__YOUR TASK__. Copy every line of the records that includes the word "github".

__GIVEN ENTRIES__.
------------------------------------------------------------
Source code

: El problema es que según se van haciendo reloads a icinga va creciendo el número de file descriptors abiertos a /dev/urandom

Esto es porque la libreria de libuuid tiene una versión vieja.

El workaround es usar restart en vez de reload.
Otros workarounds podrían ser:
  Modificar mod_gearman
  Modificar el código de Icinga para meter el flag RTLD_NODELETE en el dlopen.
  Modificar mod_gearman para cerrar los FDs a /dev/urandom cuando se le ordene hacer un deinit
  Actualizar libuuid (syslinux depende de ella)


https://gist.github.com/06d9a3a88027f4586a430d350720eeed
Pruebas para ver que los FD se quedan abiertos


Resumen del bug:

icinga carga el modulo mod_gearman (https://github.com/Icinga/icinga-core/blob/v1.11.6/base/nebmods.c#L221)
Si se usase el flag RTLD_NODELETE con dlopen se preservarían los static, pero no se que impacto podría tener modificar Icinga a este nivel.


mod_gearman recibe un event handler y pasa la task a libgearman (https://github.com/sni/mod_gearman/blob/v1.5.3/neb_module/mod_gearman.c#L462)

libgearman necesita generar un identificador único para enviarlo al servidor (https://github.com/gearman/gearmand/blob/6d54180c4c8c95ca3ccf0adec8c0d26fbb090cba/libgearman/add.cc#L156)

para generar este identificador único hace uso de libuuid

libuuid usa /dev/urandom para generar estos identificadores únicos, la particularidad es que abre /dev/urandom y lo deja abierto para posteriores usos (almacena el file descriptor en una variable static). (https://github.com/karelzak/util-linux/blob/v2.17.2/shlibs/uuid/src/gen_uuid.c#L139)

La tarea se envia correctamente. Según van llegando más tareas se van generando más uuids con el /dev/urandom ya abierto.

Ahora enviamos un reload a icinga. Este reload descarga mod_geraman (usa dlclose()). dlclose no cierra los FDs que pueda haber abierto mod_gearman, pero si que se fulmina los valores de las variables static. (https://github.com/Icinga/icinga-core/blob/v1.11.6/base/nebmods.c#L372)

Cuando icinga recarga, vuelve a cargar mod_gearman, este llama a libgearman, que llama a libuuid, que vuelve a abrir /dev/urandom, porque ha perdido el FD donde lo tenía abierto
------------------------------------------------------------
__THE COMPLETED TASK__.
https://gist.github.com/06d9a3a88027f4586a430d350720eeed
icinga carga el modulo mod_gearman (https://github.com/Icinga/icinga-core/blob/v1.11.6/base/nebmods.c#L221)
mod_gearman recibe un event handler y pasa la task a libgearman (https://github.com/sni/mod_gearman/blob/v1.5.3/neb_module/mod_gearman.c#L462)
libgearman necesita generar un identificador único para enviarlo al servidor (https://github.com/gearman/gearmand/blob/6d54180c4c8c95ca3ccf0adec8c0d26fbb090cba/libgearman/add.cc#L156)
libuuid usa /dev/urandom para generar estos identificadores únicos, la particularidad es que abre /dev/urandom y lo deja abierto para posteriores usos (almacena el file descriptor en una variable static). (https://github.com/karelzak/util-linux/blob/v2.17.2/shlibs/uuid/src/gen_uuid.c#L139)
Ahora enviamos un reload a icinga. Este reload descarga mod_geraman (usa dlclose()). dlclose no cierra los FDs que pueda haber abierto mod_gearman, pero si que se fulmina los valores de las variables static. (https://github.com/Icinga/icinga-core/blob/v1.11.6/base/nebmods.c#L372)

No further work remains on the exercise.